» **PROBLEM TO WORK ON**: Beneath this instruction is a listing. Transcribe from it only the stretch from the line with "For example, an" through the line with "2. [TestNG](http://testng.org/doc/documentation-main.html)", both end lines included, exactly as written.

» **MATERIAL SHOWN**:
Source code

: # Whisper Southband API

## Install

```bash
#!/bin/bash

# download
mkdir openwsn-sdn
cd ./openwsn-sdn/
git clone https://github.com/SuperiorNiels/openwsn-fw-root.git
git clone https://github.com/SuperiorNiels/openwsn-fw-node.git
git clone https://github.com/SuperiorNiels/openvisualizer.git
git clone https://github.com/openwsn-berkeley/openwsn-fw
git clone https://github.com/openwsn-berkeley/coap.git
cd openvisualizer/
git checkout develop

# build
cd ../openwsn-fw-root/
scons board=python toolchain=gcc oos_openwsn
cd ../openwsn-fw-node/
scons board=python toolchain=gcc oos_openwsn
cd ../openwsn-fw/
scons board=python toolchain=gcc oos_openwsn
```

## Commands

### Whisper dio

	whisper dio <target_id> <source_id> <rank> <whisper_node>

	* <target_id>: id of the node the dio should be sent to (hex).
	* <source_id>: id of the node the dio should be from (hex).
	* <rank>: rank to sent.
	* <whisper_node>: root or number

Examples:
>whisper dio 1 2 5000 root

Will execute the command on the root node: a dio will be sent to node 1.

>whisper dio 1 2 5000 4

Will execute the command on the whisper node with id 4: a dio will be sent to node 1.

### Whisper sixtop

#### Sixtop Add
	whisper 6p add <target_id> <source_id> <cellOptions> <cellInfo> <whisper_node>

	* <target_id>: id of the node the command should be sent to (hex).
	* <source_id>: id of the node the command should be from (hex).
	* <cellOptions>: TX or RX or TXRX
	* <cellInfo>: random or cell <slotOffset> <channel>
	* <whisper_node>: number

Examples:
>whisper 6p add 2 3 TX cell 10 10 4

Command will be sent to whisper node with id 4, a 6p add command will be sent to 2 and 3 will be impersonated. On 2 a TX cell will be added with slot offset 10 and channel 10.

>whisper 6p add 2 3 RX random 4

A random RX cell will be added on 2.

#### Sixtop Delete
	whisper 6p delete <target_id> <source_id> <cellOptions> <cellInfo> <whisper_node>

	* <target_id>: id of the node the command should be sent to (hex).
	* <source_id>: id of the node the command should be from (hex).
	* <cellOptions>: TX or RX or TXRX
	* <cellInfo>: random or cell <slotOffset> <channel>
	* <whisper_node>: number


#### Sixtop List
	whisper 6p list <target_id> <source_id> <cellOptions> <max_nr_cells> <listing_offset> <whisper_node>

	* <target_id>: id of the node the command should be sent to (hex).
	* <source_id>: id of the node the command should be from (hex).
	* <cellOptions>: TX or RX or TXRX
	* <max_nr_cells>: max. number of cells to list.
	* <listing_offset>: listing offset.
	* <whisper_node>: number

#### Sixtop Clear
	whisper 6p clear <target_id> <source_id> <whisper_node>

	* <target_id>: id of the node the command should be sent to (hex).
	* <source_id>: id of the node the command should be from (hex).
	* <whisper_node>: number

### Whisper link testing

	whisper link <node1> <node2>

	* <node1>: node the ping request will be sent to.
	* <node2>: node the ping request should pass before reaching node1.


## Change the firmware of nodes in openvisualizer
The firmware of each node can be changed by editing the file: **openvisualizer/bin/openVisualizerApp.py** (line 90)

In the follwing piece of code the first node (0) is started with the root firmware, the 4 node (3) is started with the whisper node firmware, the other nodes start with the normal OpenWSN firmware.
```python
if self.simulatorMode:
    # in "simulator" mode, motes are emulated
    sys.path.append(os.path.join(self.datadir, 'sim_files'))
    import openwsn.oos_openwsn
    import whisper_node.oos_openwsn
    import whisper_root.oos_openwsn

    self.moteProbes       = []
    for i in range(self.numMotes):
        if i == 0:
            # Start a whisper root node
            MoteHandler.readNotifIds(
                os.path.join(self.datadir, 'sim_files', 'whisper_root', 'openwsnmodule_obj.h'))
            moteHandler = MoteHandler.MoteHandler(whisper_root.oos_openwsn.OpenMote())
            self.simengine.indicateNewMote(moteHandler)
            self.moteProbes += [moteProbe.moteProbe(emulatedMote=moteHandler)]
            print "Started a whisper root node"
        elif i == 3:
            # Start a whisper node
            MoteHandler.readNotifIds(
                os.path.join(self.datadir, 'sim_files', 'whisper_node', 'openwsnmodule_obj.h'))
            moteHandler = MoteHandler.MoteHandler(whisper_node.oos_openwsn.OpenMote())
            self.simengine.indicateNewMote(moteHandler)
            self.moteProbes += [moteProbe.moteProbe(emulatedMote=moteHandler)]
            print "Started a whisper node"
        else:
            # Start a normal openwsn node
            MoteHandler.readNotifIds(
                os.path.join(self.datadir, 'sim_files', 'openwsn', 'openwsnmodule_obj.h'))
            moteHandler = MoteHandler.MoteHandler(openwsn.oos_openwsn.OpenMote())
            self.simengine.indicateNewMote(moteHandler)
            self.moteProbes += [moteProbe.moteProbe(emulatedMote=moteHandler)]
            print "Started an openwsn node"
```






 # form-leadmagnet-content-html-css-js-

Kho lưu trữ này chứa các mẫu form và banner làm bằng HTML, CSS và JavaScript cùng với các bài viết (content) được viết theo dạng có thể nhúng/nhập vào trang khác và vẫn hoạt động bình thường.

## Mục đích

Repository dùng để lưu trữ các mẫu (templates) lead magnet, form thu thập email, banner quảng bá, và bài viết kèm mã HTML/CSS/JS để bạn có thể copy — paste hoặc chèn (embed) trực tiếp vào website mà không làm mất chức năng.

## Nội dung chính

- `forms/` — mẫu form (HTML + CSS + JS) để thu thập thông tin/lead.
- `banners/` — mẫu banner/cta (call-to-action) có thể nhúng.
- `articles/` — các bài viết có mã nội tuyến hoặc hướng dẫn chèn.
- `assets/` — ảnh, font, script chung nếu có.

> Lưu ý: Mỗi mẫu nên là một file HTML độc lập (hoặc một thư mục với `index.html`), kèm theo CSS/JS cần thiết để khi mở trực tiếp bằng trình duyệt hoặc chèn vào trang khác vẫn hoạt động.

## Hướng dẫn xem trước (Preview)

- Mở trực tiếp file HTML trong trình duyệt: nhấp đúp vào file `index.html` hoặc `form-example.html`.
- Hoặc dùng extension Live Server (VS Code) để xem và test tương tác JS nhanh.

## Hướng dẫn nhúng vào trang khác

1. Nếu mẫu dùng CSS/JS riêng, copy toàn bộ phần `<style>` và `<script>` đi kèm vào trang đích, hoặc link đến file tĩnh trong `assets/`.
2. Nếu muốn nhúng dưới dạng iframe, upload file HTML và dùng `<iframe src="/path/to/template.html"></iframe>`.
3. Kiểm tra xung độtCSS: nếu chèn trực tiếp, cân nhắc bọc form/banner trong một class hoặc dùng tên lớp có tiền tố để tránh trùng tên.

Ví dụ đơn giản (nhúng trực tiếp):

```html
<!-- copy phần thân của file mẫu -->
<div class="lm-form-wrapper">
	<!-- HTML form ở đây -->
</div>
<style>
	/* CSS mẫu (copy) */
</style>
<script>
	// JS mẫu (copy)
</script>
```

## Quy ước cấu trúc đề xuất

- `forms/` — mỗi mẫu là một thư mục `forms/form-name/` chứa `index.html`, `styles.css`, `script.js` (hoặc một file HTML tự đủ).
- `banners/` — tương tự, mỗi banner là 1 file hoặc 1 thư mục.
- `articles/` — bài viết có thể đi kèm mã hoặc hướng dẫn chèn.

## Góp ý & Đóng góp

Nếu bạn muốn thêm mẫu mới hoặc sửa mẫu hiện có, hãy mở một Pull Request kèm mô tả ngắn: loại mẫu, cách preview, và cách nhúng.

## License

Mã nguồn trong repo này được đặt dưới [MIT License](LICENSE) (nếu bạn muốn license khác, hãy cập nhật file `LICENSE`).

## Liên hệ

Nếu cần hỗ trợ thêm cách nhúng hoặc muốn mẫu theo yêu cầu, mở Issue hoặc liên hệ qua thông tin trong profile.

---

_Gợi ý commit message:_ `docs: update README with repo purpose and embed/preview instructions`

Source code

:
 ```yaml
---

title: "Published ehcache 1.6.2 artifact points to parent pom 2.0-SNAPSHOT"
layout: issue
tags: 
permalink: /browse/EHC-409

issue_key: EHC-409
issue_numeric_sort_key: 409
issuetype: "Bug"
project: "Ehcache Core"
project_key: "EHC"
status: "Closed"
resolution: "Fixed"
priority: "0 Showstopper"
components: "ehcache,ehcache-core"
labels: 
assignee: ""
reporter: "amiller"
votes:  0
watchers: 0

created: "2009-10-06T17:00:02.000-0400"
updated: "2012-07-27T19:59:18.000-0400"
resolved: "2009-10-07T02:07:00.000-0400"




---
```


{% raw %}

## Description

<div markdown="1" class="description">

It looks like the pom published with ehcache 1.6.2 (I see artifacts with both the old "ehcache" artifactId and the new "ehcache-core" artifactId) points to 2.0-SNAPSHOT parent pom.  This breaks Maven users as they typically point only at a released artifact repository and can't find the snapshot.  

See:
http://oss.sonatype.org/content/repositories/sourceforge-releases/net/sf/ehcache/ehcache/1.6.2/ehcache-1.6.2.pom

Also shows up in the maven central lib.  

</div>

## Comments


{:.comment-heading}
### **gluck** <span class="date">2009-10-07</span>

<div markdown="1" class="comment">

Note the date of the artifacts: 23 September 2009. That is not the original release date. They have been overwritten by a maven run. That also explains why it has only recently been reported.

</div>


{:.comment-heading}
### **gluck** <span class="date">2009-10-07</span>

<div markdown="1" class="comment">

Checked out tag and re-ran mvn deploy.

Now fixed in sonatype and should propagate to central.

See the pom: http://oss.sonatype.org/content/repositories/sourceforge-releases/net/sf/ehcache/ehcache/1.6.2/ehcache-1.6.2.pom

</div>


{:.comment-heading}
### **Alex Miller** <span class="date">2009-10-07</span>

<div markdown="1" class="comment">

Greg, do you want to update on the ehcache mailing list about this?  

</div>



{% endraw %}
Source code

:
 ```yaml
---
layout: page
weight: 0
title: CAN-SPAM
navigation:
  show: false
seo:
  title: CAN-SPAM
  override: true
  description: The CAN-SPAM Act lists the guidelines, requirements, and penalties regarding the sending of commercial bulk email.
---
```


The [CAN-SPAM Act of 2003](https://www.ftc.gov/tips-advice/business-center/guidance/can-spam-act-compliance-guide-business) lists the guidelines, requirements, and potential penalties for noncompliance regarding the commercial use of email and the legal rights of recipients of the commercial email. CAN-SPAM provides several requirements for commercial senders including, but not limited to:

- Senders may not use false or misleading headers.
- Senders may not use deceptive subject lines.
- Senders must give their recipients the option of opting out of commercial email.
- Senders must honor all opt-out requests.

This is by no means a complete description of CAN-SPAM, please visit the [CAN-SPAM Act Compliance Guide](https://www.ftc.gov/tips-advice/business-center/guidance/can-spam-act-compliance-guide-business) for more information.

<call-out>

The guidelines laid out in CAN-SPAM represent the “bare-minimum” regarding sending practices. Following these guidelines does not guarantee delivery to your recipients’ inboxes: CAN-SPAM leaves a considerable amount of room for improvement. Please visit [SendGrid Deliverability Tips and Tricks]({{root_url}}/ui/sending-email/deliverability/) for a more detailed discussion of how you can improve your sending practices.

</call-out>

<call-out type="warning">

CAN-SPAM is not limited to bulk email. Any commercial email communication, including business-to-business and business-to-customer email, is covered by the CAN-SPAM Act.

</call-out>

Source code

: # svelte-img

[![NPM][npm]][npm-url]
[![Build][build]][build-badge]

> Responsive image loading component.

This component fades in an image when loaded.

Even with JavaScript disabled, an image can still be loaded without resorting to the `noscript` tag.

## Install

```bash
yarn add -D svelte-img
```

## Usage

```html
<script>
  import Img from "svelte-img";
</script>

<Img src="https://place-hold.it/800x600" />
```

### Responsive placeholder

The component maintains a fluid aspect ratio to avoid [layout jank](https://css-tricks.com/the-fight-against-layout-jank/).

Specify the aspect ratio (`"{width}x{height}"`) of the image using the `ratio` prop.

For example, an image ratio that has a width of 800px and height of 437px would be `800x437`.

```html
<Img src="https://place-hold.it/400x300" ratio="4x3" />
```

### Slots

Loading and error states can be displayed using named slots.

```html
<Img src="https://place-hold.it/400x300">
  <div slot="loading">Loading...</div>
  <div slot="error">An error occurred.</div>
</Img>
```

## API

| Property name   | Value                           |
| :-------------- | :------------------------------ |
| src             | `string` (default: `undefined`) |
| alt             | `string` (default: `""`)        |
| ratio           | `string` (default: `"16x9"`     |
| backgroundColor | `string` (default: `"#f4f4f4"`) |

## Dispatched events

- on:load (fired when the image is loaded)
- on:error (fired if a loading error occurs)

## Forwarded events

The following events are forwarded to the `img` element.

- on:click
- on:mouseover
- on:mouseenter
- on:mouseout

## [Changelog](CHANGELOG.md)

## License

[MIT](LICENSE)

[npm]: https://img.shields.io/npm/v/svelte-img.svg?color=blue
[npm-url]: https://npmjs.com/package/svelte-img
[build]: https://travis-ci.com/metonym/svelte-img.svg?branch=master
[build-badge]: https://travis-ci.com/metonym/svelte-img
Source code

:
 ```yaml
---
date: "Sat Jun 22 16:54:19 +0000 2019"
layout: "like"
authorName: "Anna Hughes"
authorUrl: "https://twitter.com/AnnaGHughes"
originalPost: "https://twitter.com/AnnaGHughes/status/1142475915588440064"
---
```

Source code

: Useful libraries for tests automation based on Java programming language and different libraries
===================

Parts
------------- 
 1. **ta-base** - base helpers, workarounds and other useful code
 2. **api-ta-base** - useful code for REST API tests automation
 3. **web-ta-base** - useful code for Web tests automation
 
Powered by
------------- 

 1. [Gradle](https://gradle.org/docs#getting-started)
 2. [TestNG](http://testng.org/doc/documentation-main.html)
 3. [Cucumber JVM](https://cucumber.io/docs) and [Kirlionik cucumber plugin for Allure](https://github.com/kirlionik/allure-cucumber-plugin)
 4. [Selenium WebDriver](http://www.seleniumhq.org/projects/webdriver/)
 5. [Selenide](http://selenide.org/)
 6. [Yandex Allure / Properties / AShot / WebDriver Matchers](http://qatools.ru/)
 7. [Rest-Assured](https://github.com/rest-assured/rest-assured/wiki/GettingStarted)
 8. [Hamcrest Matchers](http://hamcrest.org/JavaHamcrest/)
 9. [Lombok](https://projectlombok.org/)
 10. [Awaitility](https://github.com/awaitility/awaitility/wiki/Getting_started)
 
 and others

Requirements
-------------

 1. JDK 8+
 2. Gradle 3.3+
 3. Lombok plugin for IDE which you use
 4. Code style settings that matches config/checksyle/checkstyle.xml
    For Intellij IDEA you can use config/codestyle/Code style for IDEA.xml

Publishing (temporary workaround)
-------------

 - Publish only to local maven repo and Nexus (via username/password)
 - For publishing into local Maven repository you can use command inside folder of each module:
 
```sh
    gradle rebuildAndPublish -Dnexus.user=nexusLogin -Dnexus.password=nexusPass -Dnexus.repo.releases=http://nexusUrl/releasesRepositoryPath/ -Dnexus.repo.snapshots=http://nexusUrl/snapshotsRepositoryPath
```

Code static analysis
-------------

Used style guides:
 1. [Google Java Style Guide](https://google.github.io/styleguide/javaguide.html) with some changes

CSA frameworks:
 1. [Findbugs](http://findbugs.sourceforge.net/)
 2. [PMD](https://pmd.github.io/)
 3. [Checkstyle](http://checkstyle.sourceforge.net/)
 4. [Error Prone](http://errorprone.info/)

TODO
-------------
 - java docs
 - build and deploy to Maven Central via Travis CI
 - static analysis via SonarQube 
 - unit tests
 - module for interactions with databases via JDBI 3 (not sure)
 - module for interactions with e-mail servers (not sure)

» **EXERCISE SOLUTION**:
For example, an image ratio that has a width of 800px and height of 437px would be `800x437`.

```html
<Img src="https://place-hold.it/400x300" ratio="4x3" />
```

### Slots

Loading and error states can be displayed using named slots.

```html
<Img src="https://place-hold.it/400x300">
  <div slot="loading">Loading...</div>
  <div slot="error">An error occurred.</div>
</Img>
```

## API

| Property name   | Value                           |
| :-------------- | :------------------------------ |
| src             | `string` (default: `undefined`) |
| alt             | `string` (default: `""`)        |
| ratio           | `string` (default: `"16x9"`     |
| backgroundColor | `string` (default: `"#f4f4f4"`) |

## Dispatched events

- on:load (fired when the image is loaded)
- on:error (fired if a loading error occurs)

## Forwarded events

The following events are forwarded to the `img` element.

- on:click
- on:mouseover
- on:mouseenter
- on:mouseout

## [Changelog](CHANGELOG.md)

## License

[MIT](LICENSE)

[npm]: https://img.shields.io/npm/v/svelte-img.svg?color=blue
[npm-url]: https://npmjs.com/package/svelte-img
[build]: https://travis-ci.com/metonym/svelte-img.svg?branch=master
[build-badge]: https://travis-ci.com/metonym/svelte-img
Source code

:
 ```yaml
---
date: "Sat Jun 22 16:54:19 +0000 2019"
layout: "like"
authorName: "Anna Hughes"
authorUrl: "https://twitter.com/AnnaGHughes"
originalPost: "https://twitter.com/AnnaGHughes/status/1142475915588440064"
---
```

Source code

: Useful libraries for tests automation based on Java programming language and different libraries
===================

Parts
------------- 
 1. **ta-base** - base helpers, workarounds and other useful code
 2. **api-ta-base** - useful code for REST API tests automation
 3. **web-ta-base** - useful code for Web tests automation
 
Powered by
------------- 

 1. [Gradle](https://gradle.org/docs#getting-started)
 2. [TestNG](http://testng.org/doc/documentation-main.html)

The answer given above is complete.